▶ _Material shown_
*** Begin section ***

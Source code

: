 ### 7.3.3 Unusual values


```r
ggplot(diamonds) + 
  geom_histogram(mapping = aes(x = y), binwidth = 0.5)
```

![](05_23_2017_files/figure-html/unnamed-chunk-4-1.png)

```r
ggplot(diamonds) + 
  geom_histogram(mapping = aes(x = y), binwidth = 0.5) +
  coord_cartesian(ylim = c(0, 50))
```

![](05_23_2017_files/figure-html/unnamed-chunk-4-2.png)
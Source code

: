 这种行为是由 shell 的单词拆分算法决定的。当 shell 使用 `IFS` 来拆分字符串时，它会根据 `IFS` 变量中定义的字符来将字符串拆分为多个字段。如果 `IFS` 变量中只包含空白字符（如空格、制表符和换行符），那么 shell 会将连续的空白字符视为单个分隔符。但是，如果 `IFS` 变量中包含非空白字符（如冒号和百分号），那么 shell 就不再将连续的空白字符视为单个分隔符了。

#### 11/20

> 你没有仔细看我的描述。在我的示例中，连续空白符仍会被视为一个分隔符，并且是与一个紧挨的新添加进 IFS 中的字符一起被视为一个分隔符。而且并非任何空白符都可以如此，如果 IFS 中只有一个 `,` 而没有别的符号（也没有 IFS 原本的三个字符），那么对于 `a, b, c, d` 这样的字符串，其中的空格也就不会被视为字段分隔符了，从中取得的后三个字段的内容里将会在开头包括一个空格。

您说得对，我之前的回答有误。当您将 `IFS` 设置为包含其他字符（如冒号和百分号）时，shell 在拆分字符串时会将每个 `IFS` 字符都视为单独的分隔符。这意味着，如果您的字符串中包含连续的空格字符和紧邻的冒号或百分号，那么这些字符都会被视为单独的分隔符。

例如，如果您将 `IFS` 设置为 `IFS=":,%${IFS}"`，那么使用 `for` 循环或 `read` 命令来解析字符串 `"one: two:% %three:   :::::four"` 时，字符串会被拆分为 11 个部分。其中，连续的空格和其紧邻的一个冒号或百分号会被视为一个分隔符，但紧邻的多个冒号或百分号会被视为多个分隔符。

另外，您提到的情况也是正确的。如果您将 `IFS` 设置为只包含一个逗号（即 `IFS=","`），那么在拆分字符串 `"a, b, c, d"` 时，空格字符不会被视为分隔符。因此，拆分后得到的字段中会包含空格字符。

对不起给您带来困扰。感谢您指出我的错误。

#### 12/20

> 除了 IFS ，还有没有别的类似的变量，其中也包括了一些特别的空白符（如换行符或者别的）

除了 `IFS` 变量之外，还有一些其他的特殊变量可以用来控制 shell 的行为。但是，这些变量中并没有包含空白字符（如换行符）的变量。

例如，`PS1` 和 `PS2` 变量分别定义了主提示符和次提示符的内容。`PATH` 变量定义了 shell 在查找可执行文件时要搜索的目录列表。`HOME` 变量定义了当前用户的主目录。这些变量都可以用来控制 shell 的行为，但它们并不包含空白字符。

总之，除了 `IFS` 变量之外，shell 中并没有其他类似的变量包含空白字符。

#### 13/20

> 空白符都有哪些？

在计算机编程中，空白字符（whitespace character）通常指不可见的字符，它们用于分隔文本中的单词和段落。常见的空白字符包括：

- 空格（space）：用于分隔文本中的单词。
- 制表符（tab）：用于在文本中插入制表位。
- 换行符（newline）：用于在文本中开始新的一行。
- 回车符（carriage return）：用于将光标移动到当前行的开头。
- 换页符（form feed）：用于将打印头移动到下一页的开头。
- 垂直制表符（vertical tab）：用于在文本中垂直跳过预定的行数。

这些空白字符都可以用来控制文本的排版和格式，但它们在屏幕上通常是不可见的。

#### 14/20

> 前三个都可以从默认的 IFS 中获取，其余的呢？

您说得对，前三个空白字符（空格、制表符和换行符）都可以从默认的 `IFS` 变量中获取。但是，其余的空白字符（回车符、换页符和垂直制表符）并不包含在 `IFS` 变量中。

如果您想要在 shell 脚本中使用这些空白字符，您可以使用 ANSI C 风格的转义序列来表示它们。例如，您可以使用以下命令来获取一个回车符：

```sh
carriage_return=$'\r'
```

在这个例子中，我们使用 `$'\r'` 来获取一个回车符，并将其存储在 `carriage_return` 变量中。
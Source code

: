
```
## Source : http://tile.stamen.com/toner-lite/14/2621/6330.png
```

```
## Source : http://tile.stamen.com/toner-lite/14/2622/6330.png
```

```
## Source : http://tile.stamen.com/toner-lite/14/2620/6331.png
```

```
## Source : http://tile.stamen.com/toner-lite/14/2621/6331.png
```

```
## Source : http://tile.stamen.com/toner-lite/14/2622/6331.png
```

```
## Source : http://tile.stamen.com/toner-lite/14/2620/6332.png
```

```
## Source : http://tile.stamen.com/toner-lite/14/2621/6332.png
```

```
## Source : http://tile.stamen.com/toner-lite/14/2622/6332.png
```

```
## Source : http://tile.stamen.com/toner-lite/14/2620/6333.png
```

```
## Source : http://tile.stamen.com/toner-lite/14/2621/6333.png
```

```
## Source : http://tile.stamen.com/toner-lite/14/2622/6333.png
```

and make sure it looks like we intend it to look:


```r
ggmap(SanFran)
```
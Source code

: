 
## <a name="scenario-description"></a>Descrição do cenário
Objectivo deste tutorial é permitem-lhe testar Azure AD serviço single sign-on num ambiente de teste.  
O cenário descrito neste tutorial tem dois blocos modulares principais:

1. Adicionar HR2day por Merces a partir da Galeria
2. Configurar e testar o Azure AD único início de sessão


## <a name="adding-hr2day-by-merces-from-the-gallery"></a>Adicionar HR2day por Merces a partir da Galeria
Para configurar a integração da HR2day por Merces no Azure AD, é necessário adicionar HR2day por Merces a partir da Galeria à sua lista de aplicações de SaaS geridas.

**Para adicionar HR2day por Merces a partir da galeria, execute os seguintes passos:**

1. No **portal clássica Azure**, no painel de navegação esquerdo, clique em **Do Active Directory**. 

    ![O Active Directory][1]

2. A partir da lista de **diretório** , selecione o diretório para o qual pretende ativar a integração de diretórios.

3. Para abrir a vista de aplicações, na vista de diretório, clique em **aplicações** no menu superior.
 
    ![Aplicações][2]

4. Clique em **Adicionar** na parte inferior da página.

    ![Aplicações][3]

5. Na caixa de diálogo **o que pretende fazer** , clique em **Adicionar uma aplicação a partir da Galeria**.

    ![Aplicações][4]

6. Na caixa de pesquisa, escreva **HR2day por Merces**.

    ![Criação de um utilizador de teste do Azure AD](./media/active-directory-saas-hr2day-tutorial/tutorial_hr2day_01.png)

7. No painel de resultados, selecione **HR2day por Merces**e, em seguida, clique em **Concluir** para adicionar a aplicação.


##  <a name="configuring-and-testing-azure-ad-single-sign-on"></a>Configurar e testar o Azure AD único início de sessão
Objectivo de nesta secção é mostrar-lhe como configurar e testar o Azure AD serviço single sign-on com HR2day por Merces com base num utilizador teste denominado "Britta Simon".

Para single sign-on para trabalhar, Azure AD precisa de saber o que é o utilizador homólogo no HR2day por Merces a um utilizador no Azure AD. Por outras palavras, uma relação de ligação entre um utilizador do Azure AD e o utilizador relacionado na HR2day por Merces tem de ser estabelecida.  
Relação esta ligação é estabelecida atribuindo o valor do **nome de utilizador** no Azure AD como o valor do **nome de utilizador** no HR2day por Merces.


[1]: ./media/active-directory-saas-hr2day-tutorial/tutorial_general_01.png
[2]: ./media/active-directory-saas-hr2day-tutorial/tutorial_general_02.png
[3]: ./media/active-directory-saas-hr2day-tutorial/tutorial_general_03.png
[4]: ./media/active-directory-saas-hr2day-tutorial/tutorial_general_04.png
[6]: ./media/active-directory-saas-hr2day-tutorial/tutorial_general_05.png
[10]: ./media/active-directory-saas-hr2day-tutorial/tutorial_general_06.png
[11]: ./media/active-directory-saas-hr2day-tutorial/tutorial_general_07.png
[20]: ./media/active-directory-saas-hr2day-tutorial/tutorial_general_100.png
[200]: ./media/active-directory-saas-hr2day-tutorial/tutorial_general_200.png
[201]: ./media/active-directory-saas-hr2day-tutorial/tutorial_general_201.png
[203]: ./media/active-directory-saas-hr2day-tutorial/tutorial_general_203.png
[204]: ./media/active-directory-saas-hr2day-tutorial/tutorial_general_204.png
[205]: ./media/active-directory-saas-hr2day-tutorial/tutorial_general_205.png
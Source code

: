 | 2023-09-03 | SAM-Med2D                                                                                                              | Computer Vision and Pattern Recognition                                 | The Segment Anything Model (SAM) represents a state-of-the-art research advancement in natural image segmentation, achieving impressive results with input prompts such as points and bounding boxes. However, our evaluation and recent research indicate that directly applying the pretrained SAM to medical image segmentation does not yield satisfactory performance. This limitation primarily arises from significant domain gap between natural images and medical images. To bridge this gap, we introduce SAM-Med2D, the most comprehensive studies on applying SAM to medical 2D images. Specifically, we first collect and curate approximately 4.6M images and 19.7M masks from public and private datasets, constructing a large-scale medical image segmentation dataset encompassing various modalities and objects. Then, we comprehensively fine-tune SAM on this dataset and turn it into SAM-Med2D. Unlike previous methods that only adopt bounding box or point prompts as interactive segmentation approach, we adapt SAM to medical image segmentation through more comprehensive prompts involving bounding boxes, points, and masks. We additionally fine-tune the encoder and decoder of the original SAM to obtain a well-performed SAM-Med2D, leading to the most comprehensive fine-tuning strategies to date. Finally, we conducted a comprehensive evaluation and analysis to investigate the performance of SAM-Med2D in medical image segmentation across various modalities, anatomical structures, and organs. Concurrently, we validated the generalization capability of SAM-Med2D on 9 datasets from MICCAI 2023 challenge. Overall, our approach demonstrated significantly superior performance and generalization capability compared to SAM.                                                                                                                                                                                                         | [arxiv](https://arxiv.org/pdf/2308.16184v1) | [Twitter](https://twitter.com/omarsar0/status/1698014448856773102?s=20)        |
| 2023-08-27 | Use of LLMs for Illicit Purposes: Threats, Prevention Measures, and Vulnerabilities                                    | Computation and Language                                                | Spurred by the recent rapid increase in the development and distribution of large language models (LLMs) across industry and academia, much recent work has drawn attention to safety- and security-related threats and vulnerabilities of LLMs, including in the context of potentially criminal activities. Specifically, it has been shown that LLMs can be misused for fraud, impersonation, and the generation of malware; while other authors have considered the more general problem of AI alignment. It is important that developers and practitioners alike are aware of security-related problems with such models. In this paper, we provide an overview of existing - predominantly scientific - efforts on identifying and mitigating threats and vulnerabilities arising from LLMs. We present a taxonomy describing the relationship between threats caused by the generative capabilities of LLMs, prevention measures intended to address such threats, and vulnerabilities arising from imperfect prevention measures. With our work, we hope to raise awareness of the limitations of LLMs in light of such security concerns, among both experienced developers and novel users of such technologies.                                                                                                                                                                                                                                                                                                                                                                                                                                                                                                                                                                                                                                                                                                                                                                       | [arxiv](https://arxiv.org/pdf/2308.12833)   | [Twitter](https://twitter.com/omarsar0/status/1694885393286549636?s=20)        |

*** End section ***

▶ _Instructions to follow_
The expected answer is every line above in which the word "Objectivo" appears.

▶ _Answer space_
Objectivo deste tutorial é permitem-lhe testar Azure AD serviço single sign-on num ambiente de teste.  
Objectivo de nesta secção é mostrar-lhe como configurar e testar o Azure AD serviço single sign-on com HR2day por Merces com base num utilizador teste denominado "Britta Simon".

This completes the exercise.